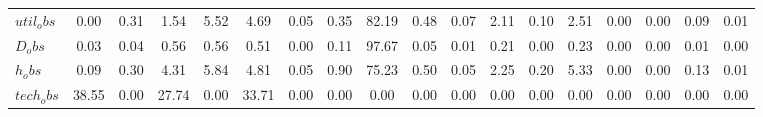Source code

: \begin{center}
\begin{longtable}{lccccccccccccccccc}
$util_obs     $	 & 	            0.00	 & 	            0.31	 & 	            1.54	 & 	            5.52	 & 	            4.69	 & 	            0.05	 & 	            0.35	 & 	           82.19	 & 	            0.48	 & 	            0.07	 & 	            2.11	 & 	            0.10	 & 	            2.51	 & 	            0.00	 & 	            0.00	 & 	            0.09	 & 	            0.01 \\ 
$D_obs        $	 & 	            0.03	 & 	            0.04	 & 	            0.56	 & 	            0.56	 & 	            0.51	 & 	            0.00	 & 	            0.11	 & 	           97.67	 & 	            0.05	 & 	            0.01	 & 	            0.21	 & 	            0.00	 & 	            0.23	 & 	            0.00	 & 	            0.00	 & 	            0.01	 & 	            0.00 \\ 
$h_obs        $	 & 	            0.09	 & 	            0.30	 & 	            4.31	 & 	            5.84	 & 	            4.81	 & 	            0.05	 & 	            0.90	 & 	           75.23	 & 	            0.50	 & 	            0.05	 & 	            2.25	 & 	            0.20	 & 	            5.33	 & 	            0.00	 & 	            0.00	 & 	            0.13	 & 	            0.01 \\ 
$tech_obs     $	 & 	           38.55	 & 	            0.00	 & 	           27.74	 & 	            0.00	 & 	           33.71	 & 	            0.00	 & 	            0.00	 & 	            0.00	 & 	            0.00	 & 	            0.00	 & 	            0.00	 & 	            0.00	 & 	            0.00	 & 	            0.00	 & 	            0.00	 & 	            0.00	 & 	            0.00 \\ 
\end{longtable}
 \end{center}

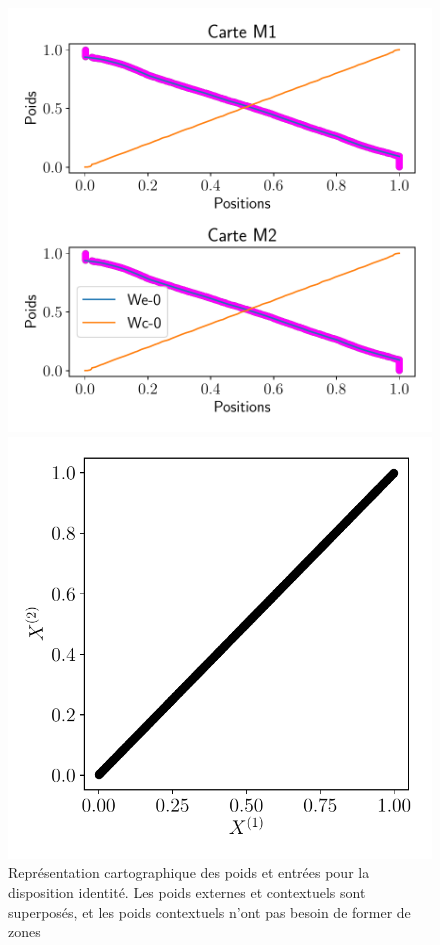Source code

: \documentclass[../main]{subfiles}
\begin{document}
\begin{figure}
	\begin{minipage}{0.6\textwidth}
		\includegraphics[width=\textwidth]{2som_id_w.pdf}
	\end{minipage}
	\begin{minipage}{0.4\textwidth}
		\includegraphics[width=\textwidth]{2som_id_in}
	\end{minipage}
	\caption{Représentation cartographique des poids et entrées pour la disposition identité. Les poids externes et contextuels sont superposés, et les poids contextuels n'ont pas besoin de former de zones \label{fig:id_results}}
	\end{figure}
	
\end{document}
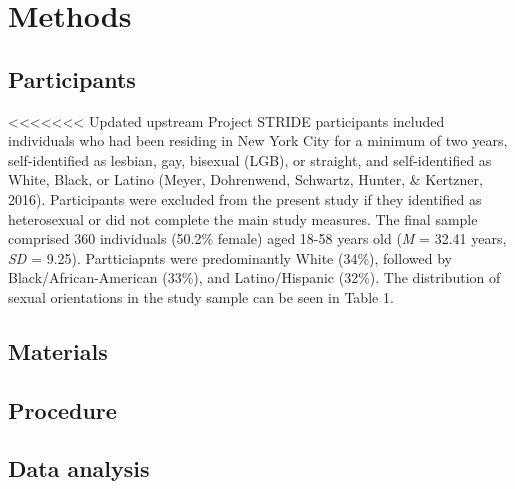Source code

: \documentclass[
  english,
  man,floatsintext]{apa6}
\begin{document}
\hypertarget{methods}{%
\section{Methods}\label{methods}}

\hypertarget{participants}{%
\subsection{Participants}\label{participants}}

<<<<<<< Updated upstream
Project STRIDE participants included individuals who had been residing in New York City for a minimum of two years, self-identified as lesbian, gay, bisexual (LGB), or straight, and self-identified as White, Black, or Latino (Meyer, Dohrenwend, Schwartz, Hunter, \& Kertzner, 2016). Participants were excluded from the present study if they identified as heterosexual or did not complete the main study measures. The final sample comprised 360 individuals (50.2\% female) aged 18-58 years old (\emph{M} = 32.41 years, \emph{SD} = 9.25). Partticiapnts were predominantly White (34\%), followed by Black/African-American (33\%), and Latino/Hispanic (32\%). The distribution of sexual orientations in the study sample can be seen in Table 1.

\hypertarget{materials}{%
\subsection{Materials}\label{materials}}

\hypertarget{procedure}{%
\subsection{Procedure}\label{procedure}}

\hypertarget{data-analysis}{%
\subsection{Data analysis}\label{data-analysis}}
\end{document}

INSTRUCTIONS TO FOLLOW - Look for the string "data" in the records, and copy every line where it is found.

OUTPUT OF THE EXERCISE -
\hypertarget{data-analysis}{%
\subsection{Data analysis}\label{data-analysis}}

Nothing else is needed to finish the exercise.